*Assignment:* Could you output the listing that follows exactly, without its images?

****

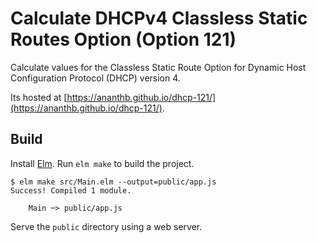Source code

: # Calculate DHCPv4 Classless Static Routes Option (Option 121)

Calculate values for the Classless Static Route Option for
Dynamic Host Configuration Protocol (DHCP) version 4.

Its hosted at [https://ananthb.github.io/dhcp-121/](https://ananthb.github.io/dhcp-121/).

## Build

Install [Elm](https://elm-lang.org/).
Run `elm make` to build the project.

```console
$ elm make src/Main.elm --output=public/app.js
Success! Compiled 1 module.

    Main ─> public/app.js

```

Serve the `public` directory using a web server.
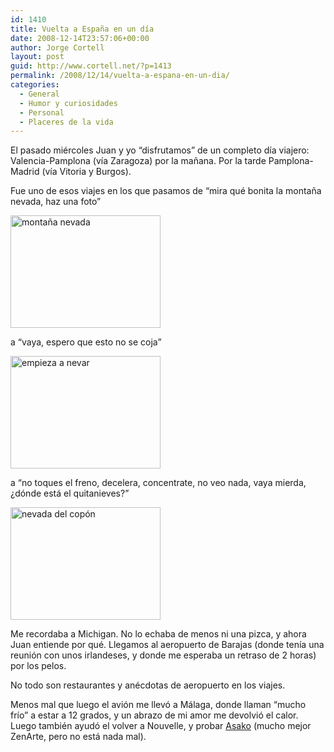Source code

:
 ```yaml
---
id: 1410
title: Vuelta a España en un día
date: 2008-12-14T23:57:06+00:00
author: Jorge Cortell
layout: post
guid: http://www.cortell.net/?p=1413
permalink: /2008/12/14/vuelta-a-espana-en-un-dia/
categories:
  - General
  - Humor y curiosidades
  - Personal
  - Placeres de la vida
---
```

El pasado miércoles Juan y yo &#8220;disfrutamos&#8221; de un completo día viajero: Valencia-Pamplona (vía Zaragoza) por la mañana. Por la tarde Pamplona-Madrid (vía Vitoria y Burgos).

Fue uno de esos viajes en los que pasamos de &#8220;mira qué bonita la montaña nevada, haz una foto&#8221;

<img src="http://farm4.static.flickr.com/3240/3105933034_b54fee38e2_m.jpg" alt="montaña nevada" width="240" height="180" />

a &#8220;vaya, espero que esto no se coja&#8221;

<img src="http://farm4.static.flickr.com/3262/3105102719_940c5deced_m.jpg" alt="empieza a nevar" width="240" height="180" />

a &#8220;no toques el freno, decelera, concentrate, no veo nada, vaya mierda, ¿dónde está el quitanieves?&#8221;

<img src="http://farm4.static.flickr.com/3097/3105108773_e0565d0b1b_m.jpg" alt="nevada del copón" width="240" height="180" />

Me recordaba a Michigan. No lo echaba de menos ni una pizca, y ahora Juan entiende por qué. Llegamos al aeropuerto de Barajas (donde tenía una reunión con unos irlandeses, y donde me esperaba un retraso de 2 horas) por los pelos.

No todo son restaurantes y anécdotas de aeropuerto en los viajes.

Menos mal que luego el avión me llevó a Málaga, donde llaman &#8220;mucho frío&#8221; a estar a 12 grados, y un abrazo de mi amor me devolvió el calor. Luego también ayudó el volver a Nouvelle, y probar <a title="http://www.restauranteasako.com/" href="http://www.restauranteasako.com/" target="_blank">Asako</a> (mucho mejor ZenArte, pero no está nada mal).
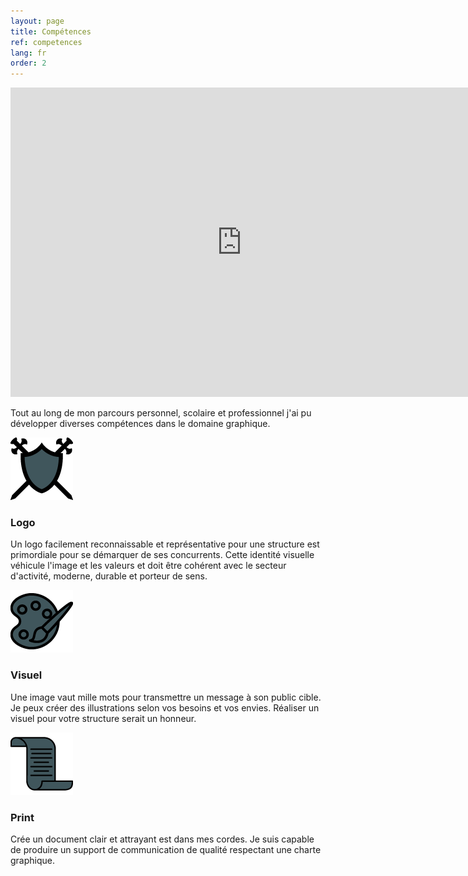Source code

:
 ```yaml
---
layout: page
title: Compétences
ref: competences
lang: fr
order: 2
---
```


<div class="wrapper">
    
<div class="video-container">
    
<iframe width="740" height="495" src="https://www.youtube.com/embed/-IwH__DkIn0" frameborder="0" allow="accelerometer; autoplay; encrypted-media; gyroscope; picture-in-picture" allowfullscreen></iframe>
</div>

<!-- Intro -->

<p>Tout au long de mon parcours personnel, scolaire et professionnel j'ai pu développer diverses compétences dans le domaine graphique.</p>

<!-- Logo -->

<div class="conteneur_comp">
    
<img src="img/Competences_logo.png"/>
<h3>Logo</h3>

</div>

<p>Un logo facilement reconnaissable et représentative pour une structure est primordiale pour se démarquer de ses concurrents. Cette identité visuelle véhicule l'image et les valeurs et doit être cohérent avec le secteur d'activité, moderne, durable et porteur de sens.</p>



<!-- Visuel -->

<div class="conteneur_comp">
    
<img src="img/Competences_visuel.png"/>
<h3>Visuel</h3>

</div>

<p>Une image vaut mille mots pour transmettre un message à son public cible. Je peux créer des illustrations selon vos besoins et vos envies. Réaliser un visuel pour votre structure serait un honneur.</p>


<!-- Print -->

<div class="conteneur_comp">
    
<img src="img/Competences_print.png"/>
<h3>Print</h3>

</div>

<p>Crée un document clair et attrayant est dans mes cordes. Je suis capable de produire un support de communication de qualité respectant une charte graphique.</p>


   
   
   
   
</div>
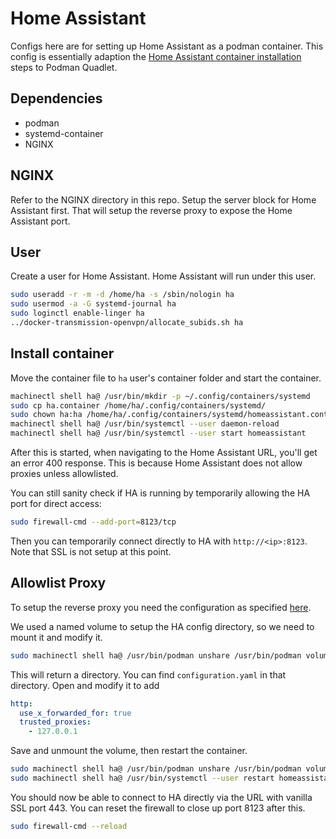 # Home Assistant

Configs here are for setting up Home Assistant as a podman container. This config is essentially adaption the [Home Assistant container installation](https://www.home-assistant.io/installation/linux/#install-home-assistant-container) steps to Podman Quadlet.

## Dependencies

- podman
- systemd-container
- NGINX

## NGINX

Refer to the NGINX directory in this repo. Setup the server block for Home Assistant first. That will setup the reverse proxy to expose the Home Assistant port.

## User

Create a user for Home Assistant. Home Assistant will run under this user.

```bash
sudo useradd -r -m -d /home/ha -s /sbin/nologin ha
sudo usermod -a -G systemd-journal ha
sudo loginctl enable-linger ha
../docker-transmission-openvpn/allocate_subids.sh ha
```

## Install container

Move the container file to `ha` user's container folder and start the container.

```bash
machinectl shell ha@ /usr/bin/mkdir -p ~/.config/containers/systemd
sudo cp ha.container /home/ha/.config/containers/systemd/
sudo chown ha:ha /home/ha/.config/containers/systemd/homeassistant.container
machinectl shell ha@ /usr/bin/systemctl --user daemon-reload
machinectl shell ha@ /usr/bin/systemctl --user start homeassistant
```

After this is started, when navigating to the Home Assistant URL, you'll get an error 400 response. This is because Home Assistant does not allow proxies unless allowlisted.

You can still sanity check if HA is running by temporarily allowing the HA port for direct access:

```bash
sudo firewall-cmd --add-port=8123/tcp
```

Then you can temporarily connect directly to HA with `http://<ip>:8123`. Note that SSL is not setup at this point.

## Allowlist Proxy

To setup the reverse proxy you need the configuration as specified [here](https://www.home-assistant.io/integrations/http/#reverse-proxies).

We used a named volume to setup the HA config directory, so we need to mount it and modify it.

```bash
sudo machinectl shell ha@ /usr/bin/podman unshare /usr/bin/podman volume mount ha-config
```

This will return a directory. You can find `configuration.yaml` in that directory. Open and modify it to add

```yaml
http:
  use_x_forwarded_for: true
  trusted_proxies:
    - 127.0.0.1
```

Save and unmount the volume, then restart the container.

```bash
sudo machinectl shell ha@ /usr/bin/podman unshare /usr/bin/podman volume unmount ha-config
sudo machinectl shell ha@ /usr/bin/systemctl --user restart homeassistant
```

You should now be able to connect to HA directly via the URL with vanilla SSL port 443. You can reset the firewall to close up port 8123 after this.

```bash
sudo firewall-cmd --reload
```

****

*Output of the exercise:*
Source code

: # Calculate DHCPv4 Classless Static Routes Option (Option 121)

Calculate values for the Classless Static Route Option for
Dynamic Host Configuration Protocol (DHCP) version 4.

Its hosted at [https://ananthb.github.io/dhcp-121/](https://ananthb.github.io/dhcp-121/).

## Build

Install [Elm](https://elm-lang.org/).
Run `elm make` to build the project.

```console
$ elm make src/Main.elm --output=public/app.js
Success! Compiled 1 module.

    Main ─> public/app.js

```

Serve the `public` directory using a web server.
Source code

:
 ```yaml
---
id: 1410
title: Vuelta a España en un día
date: 2008-12-14T23:57:06+00:00
author: Jorge Cortell
layout: post
guid: http://www.cortell.net/?p=1413
permalink: /2008/12/14/vuelta-a-espana-en-un-dia/
categories:
  - General
  - Humor y curiosidades
  - Personal
  - Placeres de la vida
---
```

El pasado miércoles Juan y yo &#8220;disfrutamos&#8221; de un completo día viajero: Valencia-Pamplona (vía Zaragoza) por la mañana. Por la tarde Pamplona-Madrid (vía Vitoria y Burgos).

Fue uno de esos viajes en los que pasamos de &#8220;mira qué bonita la montaña nevada, haz una foto&#8221;

<img src="http://farm4.static.flickr.com/3240/3105933034_b54fee38e2_m.jpg" alt="montaña nevada" width="240" height="180" />

a &#8220;vaya, espero que esto no se coja&#8221;

<img src="http://farm4.static.flickr.com/3262/3105102719_940c5deced_m.jpg" alt="empieza a nevar" width="240" height="180" />

a &#8220;no toques el freno, decelera, concentrate, no veo nada, vaya mierda, ¿dónde está el quitanieves?&#8221;

<img src="http://farm4.static.flickr.com/3097/3105108773_e0565d0b1b_m.jpg" alt="nevada del copón" width="240" height="180" />

Me recordaba a Michigan. No lo echaba de menos ni una pizca, y ahora Juan entiende por qué. Llegamos al aeropuerto de Barajas (donde tenía una reunión con unos irlandeses, y donde me esperaba un retraso de 2 horas) por los pelos.

No todo son restaurantes y anécdotas de aeropuerto en los viajes.

Menos mal que luego el avión me llevó a Málaga, donde llaman &#8220;mucho frío&#8221; a estar a 12 grados, y un abrazo de mi amor me devolvió el calor. Luego también ayudó el volver a Nouvelle, y probar <a title="http://www.restauranteasako.com/" href="http://www.restauranteasako.com/" target="_blank">Asako</a> (mucho mejor ZenArte, pero no está nada mal).
Source code

:
 ```yaml
---
layout: page
title: Compétences
ref: competences
lang: fr
order: 2
---
```


<div class="wrapper">
    
<div class="video-container">
    
<iframe width="740" height="495" src="https://www.youtube.com/embed/-IwH__DkIn0" frameborder="0" allow="accelerometer; autoplay; encrypted-media; gyroscope; picture-in-picture" allowfullscreen></iframe>
</div>

<!-- Intro -->

<p>Tout au long de mon parcours personnel, scolaire et professionnel j'ai pu développer diverses compétences dans le domaine graphique.</p>

<!-- Logo -->

<div class="conteneur_comp">
    
<img src="img/Competences_logo.png"/>
<h3>Logo</h3>

</div>

<p>Un logo facilement reconnaissable et représentative pour une structure est primordiale pour se démarquer de ses concurrents. Cette identité visuelle véhicule l'image et les valeurs et doit être cohérent avec le secteur d'activité, moderne, durable et porteur de sens.</p>



<!-- Visuel -->

<div class="conteneur_comp">
    
<img src="img/Competences_visuel.png"/>
<h3>Visuel</h3>

</div>

<p>Une image vaut mille mots pour transmettre un message à son public cible. Je peux créer des illustrations selon vos besoins et vos envies. Réaliser un visuel pour votre structure serait un honneur.</p>


<!-- Print -->

<div class="conteneur_comp">
    
<img src="img/Competences_print.png"/>
<h3>Print</h3>

</div>

<p>Crée un document clair et attrayant est dans mes cordes. Je suis capable de produire un support de communication de qualité respectant une charte graphique.</p>


   
   
   
   
</div>
 # Home Assistant

Configs here are for setting up Home Assistant as a podman container. This config is essentially adaption the [Home Assistant container installation](https://www.home-assistant.io/installation/linux/#install-home-assistant-container) steps to Podman Quadlet.

## Dependencies

- podman
- systemd-container
- NGINX

## NGINX

Refer to the NGINX directory in this repo. Setup the server block for Home Assistant first. That will setup the reverse proxy to expose the Home Assistant port.

## User

Create a user for Home Assistant. Home Assistant will run under this user.

```bash
sudo useradd -r -m -d /home/ha -s /sbin/nologin ha
sudo usermod -a -G systemd-journal ha
sudo loginctl enable-linger ha
../docker-transmission-openvpn/allocate_subids.sh ha
```

## Install container

Move the container file to `ha` user's container folder and start the container.

```bash
machinectl shell ha@ /usr/bin/mkdir -p ~/.config/containers/systemd
sudo cp ha.container /home/ha/.config/containers/systemd/
sudo chown ha:ha /home/ha/.config/containers/systemd/homeassistant.container
machinectl shell ha@ /usr/bin/systemctl --user daemon-reload
machinectl shell ha@ /usr/bin/systemctl --user start homeassistant
```

After this is started, when navigating to the Home Assistant URL, you'll get an error 400 response. This is because Home Assistant does not allow proxies unless allowlisted.

You can still sanity check if HA is running by temporarily allowing the HA port for direct access:

```bash
sudo firewall-cmd --add-port=8123/tcp
```

Then you can temporarily connect directly to HA with `http://<ip>:8123`. Note that SSL is not setup at this point.

## Allowlist Proxy

To setup the reverse proxy you need the configuration as specified [here](https://www.home-assistant.io/integrations/http/#reverse-proxies).

We used a named volume to setup the HA config directory, so we need to mount it and modify it.

```bash
sudo machinectl shell ha@ /usr/bin/podman unshare /usr/bin/podman volume mount ha-config
```

This will return a directory. You can find `configuration.yaml` in that directory. Open and modify it to add

```yaml
http:
  use_x_forwarded_for: true
  trusted_proxies:
    - 127.0.0.1
```

Save and unmount the volume, then restart the container.

```bash
sudo machinectl shell ha@ /usr/bin/podman unshare /usr/bin/podman volume unmount ha-config
sudo machinectl shell ha@ /usr/bin/systemctl --user restart homeassistant
```

You should now be able to connect to HA directly via the URL with vanilla SSL port 443. You can reset the firewall to close up port 8123 after this.

```bash
sudo firewall-cmd --reload
```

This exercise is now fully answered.